Лейтенант застыл с открытым ртом, но, видя, что все внимание подчиненных направлено на двух друзей – ведь как видеть приятно: встретились однополчане, которые на фронте бывают друг другу роднее родных, и махнул рукой.

Вообще-то не такой уж и плохой был этот мальчишка-лейтенант. Всегда подтянут и выбрит, хотя вместо бороды рос какой-то противный, по его мнению, цыплячий пух. Он всегда сурово хмурился, стараясь за напускной строгостью скрыть опасение, что подчиненные не будут его уважать, как командира. А больше того злился на начальство, что его, одного из всех прибывших в полк молодых офицеров, направили в тыл, а остальных – на передовую.

И вот приходится командовать пожилыми дядьками, не раз и не два побывавшими на передовой. В его взвод попадали выздоравливающие солдаты после госпиталя и время от времени то один, то другой отзывался из взвода, а на его место прибывал другой. А он, лейтенант, офицер – в глубине души он считал: боевой офицер – торчит в этой дыре уже третий месяц. Но службу нес исправно, командование им было довольно. Во взводе не было небритых, небрежно одетых, грязных, на каждом – свежий подворотничок. Солдаты старательно выполняли распоряжения командира, и не знал молоденький лейтенант, что за глаза все эти пожилые дядьки звали его просто Вовчиком. И не потому, что не уважали. Просто у многих были дома или на фронте точно такие же мальчики-сыновья, и, глядя на лейтенанта, вспоминали солдаты своих детей, от всей души желая лейтенанту выжить в страшной военной мясорубке.

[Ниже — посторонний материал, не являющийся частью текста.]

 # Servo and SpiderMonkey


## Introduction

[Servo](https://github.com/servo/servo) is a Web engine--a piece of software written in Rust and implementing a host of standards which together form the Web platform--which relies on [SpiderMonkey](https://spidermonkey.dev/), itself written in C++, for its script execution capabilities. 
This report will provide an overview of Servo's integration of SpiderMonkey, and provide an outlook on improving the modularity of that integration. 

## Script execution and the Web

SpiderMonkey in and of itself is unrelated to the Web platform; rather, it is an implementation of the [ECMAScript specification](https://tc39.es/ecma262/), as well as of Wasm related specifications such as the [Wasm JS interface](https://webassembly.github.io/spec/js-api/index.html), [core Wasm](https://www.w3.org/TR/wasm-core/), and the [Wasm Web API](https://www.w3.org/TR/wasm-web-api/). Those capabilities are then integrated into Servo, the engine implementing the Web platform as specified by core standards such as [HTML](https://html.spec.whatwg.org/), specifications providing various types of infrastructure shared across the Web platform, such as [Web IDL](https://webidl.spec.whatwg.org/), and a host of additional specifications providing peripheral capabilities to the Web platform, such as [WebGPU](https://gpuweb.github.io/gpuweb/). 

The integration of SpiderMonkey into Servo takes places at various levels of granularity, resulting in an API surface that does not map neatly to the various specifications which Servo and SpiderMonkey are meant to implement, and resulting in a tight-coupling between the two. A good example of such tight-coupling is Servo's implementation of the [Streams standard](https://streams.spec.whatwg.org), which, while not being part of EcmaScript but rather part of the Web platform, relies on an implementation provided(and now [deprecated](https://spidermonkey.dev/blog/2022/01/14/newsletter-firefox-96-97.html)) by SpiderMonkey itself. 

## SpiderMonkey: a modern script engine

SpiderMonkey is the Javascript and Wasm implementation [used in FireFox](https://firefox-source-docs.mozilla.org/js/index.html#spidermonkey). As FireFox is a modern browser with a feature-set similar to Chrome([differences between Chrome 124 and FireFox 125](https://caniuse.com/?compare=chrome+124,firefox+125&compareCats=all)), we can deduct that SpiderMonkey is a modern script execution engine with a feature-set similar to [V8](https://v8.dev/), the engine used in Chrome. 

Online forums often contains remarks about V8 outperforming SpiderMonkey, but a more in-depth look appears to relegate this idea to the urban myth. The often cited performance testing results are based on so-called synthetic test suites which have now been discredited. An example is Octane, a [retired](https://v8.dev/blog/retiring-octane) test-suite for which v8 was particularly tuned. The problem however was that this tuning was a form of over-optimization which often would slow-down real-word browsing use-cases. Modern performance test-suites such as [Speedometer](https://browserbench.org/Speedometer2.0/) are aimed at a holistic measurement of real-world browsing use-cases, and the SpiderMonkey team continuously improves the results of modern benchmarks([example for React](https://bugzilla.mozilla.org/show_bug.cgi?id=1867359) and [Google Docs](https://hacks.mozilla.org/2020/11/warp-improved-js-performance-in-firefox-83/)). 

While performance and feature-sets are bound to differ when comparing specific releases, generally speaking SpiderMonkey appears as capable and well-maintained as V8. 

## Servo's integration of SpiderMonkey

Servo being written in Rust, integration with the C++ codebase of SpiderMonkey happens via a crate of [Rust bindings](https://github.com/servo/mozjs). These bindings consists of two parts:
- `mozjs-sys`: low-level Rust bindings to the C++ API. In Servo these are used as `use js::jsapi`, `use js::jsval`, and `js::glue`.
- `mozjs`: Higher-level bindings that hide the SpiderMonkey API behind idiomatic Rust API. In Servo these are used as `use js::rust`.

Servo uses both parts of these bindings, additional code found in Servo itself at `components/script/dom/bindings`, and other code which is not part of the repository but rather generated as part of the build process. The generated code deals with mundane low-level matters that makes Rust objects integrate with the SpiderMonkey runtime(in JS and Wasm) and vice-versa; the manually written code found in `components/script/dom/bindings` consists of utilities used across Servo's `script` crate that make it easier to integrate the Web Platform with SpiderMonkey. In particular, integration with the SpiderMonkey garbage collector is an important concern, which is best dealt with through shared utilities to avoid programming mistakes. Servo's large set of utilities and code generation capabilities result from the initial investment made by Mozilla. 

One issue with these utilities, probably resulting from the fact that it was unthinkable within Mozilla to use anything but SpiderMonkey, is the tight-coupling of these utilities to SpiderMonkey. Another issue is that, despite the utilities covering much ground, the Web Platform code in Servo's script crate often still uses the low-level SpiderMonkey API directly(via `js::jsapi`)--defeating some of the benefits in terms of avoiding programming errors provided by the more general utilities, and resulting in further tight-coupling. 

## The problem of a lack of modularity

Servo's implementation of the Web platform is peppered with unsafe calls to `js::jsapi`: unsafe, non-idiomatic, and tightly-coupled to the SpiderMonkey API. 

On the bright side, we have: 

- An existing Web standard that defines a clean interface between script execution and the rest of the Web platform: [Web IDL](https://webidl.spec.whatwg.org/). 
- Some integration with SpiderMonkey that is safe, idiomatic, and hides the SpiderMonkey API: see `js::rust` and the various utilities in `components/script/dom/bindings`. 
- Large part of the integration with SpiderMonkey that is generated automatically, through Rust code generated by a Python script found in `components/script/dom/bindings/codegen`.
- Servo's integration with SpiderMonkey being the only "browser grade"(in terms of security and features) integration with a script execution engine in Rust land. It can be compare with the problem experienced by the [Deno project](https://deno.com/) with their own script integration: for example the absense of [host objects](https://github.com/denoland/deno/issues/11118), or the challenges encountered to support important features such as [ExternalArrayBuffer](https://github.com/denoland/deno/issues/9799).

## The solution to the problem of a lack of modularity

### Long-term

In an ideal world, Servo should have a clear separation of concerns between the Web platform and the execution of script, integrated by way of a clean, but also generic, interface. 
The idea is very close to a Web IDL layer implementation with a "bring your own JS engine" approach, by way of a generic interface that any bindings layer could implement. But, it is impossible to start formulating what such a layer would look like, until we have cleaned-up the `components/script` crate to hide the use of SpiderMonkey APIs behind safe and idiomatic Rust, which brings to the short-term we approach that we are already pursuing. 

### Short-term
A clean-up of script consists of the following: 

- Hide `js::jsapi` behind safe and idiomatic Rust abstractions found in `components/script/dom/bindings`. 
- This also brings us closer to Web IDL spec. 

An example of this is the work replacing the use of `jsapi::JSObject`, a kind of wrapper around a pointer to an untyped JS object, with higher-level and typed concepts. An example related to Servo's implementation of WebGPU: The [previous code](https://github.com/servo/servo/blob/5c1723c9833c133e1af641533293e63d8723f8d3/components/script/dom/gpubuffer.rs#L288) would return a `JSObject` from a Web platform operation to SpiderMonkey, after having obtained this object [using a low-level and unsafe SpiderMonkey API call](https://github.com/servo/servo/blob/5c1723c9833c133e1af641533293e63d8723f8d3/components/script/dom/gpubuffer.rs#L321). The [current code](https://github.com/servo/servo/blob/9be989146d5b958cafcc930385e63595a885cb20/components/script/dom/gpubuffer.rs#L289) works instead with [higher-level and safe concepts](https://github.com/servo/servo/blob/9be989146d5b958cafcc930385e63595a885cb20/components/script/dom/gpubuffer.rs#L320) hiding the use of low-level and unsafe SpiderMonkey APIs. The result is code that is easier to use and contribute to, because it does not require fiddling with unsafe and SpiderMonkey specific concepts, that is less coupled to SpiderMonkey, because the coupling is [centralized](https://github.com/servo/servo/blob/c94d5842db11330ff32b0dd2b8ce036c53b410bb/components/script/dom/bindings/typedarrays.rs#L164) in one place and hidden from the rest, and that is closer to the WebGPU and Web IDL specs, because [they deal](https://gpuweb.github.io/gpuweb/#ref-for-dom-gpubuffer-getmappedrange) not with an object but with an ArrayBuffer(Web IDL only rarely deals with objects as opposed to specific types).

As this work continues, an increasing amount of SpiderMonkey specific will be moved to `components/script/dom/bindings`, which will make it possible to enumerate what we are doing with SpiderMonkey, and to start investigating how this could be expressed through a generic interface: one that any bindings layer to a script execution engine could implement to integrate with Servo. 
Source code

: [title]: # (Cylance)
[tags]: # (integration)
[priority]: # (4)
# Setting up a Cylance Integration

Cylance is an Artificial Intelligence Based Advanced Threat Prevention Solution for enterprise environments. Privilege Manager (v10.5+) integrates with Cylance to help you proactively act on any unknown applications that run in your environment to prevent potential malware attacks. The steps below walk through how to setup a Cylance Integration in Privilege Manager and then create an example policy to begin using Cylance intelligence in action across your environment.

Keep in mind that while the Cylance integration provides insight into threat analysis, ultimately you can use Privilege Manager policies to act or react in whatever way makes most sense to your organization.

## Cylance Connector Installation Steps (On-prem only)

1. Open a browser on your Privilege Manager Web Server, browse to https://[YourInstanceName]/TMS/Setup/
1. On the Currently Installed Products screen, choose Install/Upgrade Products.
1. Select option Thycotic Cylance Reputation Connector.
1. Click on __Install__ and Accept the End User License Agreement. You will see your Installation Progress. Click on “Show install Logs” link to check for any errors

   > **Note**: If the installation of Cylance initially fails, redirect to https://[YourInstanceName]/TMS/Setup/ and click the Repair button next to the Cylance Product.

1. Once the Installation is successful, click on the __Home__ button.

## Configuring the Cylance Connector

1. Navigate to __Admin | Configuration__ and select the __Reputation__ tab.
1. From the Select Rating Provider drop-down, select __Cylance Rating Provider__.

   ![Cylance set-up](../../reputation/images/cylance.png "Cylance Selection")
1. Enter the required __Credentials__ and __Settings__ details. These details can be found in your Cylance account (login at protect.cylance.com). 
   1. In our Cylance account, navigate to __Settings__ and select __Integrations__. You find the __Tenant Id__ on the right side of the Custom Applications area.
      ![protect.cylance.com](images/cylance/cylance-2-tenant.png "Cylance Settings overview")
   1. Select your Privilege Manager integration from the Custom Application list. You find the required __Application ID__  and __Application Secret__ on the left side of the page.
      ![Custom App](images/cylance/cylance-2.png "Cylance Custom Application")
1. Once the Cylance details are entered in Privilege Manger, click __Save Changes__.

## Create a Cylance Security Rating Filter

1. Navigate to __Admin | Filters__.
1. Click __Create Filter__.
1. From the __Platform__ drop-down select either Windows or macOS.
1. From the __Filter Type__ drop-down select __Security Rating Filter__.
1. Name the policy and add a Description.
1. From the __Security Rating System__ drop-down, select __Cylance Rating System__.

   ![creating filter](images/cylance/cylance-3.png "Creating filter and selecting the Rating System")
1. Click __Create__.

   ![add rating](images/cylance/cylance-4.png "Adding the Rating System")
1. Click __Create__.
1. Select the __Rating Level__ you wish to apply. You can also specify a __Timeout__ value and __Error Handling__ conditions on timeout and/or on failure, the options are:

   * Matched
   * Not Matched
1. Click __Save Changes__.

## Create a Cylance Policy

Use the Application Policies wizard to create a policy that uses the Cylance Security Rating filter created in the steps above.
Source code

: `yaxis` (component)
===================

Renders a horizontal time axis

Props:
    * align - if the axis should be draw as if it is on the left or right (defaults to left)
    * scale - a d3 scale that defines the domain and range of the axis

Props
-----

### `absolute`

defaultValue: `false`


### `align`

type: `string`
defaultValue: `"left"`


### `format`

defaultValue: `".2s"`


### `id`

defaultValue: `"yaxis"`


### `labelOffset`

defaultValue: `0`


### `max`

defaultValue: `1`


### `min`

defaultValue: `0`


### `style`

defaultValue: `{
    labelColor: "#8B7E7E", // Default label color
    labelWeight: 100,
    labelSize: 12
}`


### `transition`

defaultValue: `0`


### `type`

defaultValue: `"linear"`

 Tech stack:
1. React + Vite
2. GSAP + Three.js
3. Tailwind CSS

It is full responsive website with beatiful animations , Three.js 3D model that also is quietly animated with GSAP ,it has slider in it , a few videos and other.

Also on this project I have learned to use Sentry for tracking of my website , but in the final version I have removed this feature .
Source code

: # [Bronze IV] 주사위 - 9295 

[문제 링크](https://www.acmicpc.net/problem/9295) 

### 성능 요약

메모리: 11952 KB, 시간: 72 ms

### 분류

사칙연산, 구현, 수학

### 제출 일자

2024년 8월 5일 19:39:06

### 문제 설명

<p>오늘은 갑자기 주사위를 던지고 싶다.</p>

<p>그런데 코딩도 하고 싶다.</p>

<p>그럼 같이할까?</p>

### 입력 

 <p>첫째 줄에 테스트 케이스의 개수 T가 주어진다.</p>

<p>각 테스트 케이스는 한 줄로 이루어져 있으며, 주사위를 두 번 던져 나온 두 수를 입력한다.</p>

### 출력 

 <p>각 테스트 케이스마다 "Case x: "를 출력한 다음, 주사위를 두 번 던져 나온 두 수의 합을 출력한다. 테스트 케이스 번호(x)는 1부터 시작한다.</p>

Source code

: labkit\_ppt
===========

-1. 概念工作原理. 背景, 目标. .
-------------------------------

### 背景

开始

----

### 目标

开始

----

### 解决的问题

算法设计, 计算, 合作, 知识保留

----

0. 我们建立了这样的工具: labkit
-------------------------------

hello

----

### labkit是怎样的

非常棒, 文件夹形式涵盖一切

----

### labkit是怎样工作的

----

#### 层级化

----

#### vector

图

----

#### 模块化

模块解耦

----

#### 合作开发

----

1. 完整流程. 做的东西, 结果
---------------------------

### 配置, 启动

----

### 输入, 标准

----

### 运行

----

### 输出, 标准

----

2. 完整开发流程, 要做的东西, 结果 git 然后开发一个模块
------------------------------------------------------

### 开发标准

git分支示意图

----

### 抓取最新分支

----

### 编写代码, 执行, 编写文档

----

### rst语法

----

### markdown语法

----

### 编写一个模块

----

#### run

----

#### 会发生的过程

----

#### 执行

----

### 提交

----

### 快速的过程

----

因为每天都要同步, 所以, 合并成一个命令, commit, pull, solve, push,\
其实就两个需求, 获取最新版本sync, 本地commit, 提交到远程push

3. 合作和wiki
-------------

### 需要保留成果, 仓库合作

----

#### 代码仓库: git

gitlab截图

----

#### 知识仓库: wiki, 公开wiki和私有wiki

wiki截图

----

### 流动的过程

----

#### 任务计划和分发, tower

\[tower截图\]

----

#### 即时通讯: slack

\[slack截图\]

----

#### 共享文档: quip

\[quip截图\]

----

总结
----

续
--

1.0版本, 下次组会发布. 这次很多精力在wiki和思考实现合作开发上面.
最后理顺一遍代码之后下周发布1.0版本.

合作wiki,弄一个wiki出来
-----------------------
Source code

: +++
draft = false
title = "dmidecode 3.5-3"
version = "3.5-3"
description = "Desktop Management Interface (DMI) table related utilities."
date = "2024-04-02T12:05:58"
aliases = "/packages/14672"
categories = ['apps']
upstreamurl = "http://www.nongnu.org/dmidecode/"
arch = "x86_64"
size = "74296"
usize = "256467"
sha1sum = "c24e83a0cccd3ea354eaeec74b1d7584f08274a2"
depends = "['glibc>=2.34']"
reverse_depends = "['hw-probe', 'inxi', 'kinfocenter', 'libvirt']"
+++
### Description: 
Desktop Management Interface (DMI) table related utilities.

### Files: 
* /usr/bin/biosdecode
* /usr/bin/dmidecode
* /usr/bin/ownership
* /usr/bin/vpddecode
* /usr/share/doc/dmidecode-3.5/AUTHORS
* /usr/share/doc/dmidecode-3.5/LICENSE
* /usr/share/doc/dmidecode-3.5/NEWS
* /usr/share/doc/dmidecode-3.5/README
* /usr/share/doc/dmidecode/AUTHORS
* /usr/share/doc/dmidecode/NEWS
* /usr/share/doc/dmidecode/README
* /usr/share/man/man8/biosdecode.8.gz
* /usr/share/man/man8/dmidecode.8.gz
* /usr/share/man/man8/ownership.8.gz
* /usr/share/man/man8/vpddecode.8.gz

– Вася, Антипыч! – узнал в солдате-шофере Терентий своего земляка, и тоже начал радостно тискать друга, аж покряхтывал Василий Антипов. – Ты куда? Не к нам ли?

Машина медленно плыла по заснеженной дороге, урчала мотором надсадно и жалобно – полуторка Василия шла первой после снегопада. Он выехал с железнодорожной станции, куда привозил раненых, едва распогодилось. На склады завернул, чтобы не возвращаться пустым, и загрузился снарядами. Антипов – горячий и шебутной, яростный в работе. Только он мог вот так, в одиночку, ехать по заметенной метелью дороге, и никто больше Антипова не делал ездок от полкового госпиталя до станции. Случалось, поучали, мол, зачем рейс продлевать, на склад заезжать да загружаться, себя мучить. На эти слова обычно дерзкий и злой на язык Антипов ничего не отвечал, просто презрительно и смачно сплевывал под ноги нравоучителю и отходил.